Era il 27 Aprile 2007 quando Tallinn in Estonia subì un attacco cyber dirompente che fece saltare tutto il paese. L’Estonia è lo stato più digitalizzato al mondo, potete capire bene come all’epoca non fu scelta a caso l’opzione cyber considerando, appunto, l’impatto devastante che tale attacco avrebbe avuto sulle infrastrutture ed i servizi. I server dello Stato, delle banche e dei mass media vennerò presi di mira e sostanzialmente si bloccò tutta la città. Fu probabilmente il primo segnale concreto di cyber warfare, episodio sicuramente portato e riportato ad esempio dai detrattori della digitalizzazione pervasiva.

Da quella vicissitudine sono passati quasi 10 anni, e la digitalizzazione si è espansa a livello globale, e come il paesino dell’europa baltica all’epoca all’avanguardia, oggi tutti hanno digitalizzato e si apprestano a digitalizzare molti dei propri processi.

Con la digitalizzazione espansa aumentano le infrastrutture critiche, la minaccia ed i rischi quindi si sono amplificati e dunque anche le tentazioni degli hacker.
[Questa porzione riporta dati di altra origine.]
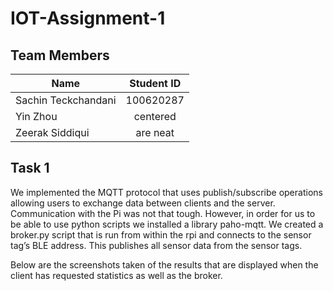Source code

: ﻿# IOT-Assignment-1

## Team Members

| Name        | Student ID           | 
| ------------- |:-------------:| 
| Sachin Teckchandani     | 100620287
| Yin Zhou      | centered      |
| Zeerak Siddiqui | are neat      |

## Task 1
We implemented the MQTT protocol that uses publish/subscribe operations allowing users to exchange data between clients and the server.
Communication with the Pi was not that tough. However, in order for us to be able to use python scripts we installed a library paho-mqtt. We created a broker.py script that is run from within the rpi and connects to the sensor tag’s BLE address. This publishes all sensor data from the sensor tags.

Below are the screenshots taken of the results that are displayed when the client has requested statistics as well as the broker.


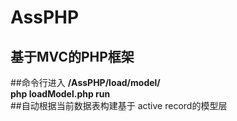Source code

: # AssPHP
基于MVC的PHP框架
---------------------------------------------
##命令行进入 **/AssPHP/load/model/**  
**php loadModel.php run**  
##自动根据当前数据表构建基于 active record的模型层  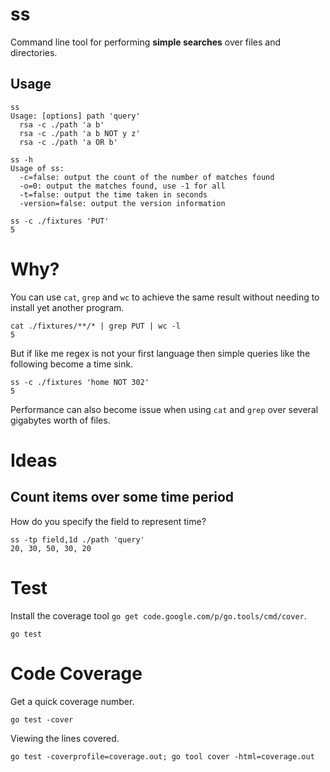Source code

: # ss

Command line tool for performing __simple searches__ over files and directories.

## Usage

    ss
    Usage: [options] path 'query'
      rsa -c ./path 'a b'
      rsa -c ./path 'a b NOT y z'
      rsa -c ./path 'a OR b'

    ss -h
    Usage of ss:
      -c=false: output the count of the number of matches found
      -o=0: output the matches found, use -1 for all
      -t=false: output the time taken in seconds
      -version=false: output the version information

    ss -c ./fixtures 'PUT'
    5

# Why?

You can use `cat`, `grep` and `wc` to achieve the same result without needing to install yet another program.

    cat ./fixtures/**/* | grep PUT | wc -l
    5

But if like me regex is not your first language then simple queries like the following become a time sink.

    ss -c ./fixtures 'home NOT 302'
    5

Performance can also become issue when using `cat` and `grep` over several gigabytes worth of files.

# Ideas

## Count items over some time period

How do you specify the field to represent time?

    ss -tp field,1d ./path 'query'
    20, 30, 50, 30, 20

# Test

Install the coverage tool `go get code.google.com/p/go.tools/cmd/cover`.

    go test

# Code Coverage

Get a quick coverage number.

    go test -cover

Viewing the lines covered.

    go test -coverprofile=coverage.out; go tool cover -html=coverage.out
In Italia il fenomeno cybercrime esiste eccome, il rapporto 2016 di Clusit sulla sicurezza ICT afferma che le tipologie e la distribuzione degli attaccanti nel 2015, sono stati al 68% cybercrime, al 21% hacktivism, al 9% spionaggio/sabotaggio e al 2% cyber warfare. Il World Economic Forum nell’ultimo landscape tracciato ha incluso fra i maggiori rischi a livello globale, fenomeni tipo: furto e frodi di dati, cyberattack, l’abbattimento e la rottura delle infrastrutture informative critiche, nonché l’abuso e la manomissione delle tecnologie. Diciamo che c’è da preoccuparsi eccome.

Non a caso, nel panorama del cybercrime, hanno ideato nuovi modelli offensivi che “foraggiano” più che mai un mercato che si alimenta della loro compravendita sfruttando le più classiche delle attività per il commercio aziendale. Ad alimentare questo fuoco preoccupante e minaccioso c’è un nuovo modello: il cyber-crime-as-a-service.

Avete capito bene. Si tratta di un sistema  che offre la possibilità di accedere al cybercrime acquistando un kit di servizi, con dei pacchetti di attacco cyber preconfezionati (“Exploit Kits”). Attorno a questo nuova tendenza si sviluppano le dinamiche tipiche del business moderno, veri e propri marketplace dove si sfruttano strategie di marketing e CRM. Quello del cybercrime-as-a-service è un fenomeno destinato ad espandersi sempre di più.

Il CaaS (cybercrime-as-a-service) è una delle espressioni più organizzate dell’evoluzione del crimine informatico. Un mercato in espansione composto da fornitori, venditori e acquirenti che si destreggiano in varie tipologie di attività criminose cibernetiche che vengono distribuite sul mercato in pacchetti.

Dietro a questo nuovo business model si muovono intere organizzazione criminali, strutturate per reparti e funzioni come un’azienda vera e propria.  Con il modello as-a-service il cybercrime avrà ancor di più diffusione, trovando una spinta di commercializzazione. Si aprono così le barriere anche a coloro che non hanno le competenze tecniche per sviluppare un attacco. Viene offerto a chiunque uno strumento per dare il là alle prorie cattive intenzioni. Già si è provata l’ipotesi che dietro al fenomeno cybercrime-as-a-service si stiano muovendo intere organizzazioni malavitose e di stampo mafioso.

Il fenomeno del cybercrime-as-a-service amplifica ancora di più la minaccia che ci si pone davanti, questo monito dovrebbe servirci per essere incentivati come aziende a conoscere il valore ed il peso delle nostre vulnerabilità, la grandezza delle minacce che dobbiamo affrontare in modo da essere preparati per attuare la giusta strategia di difesa.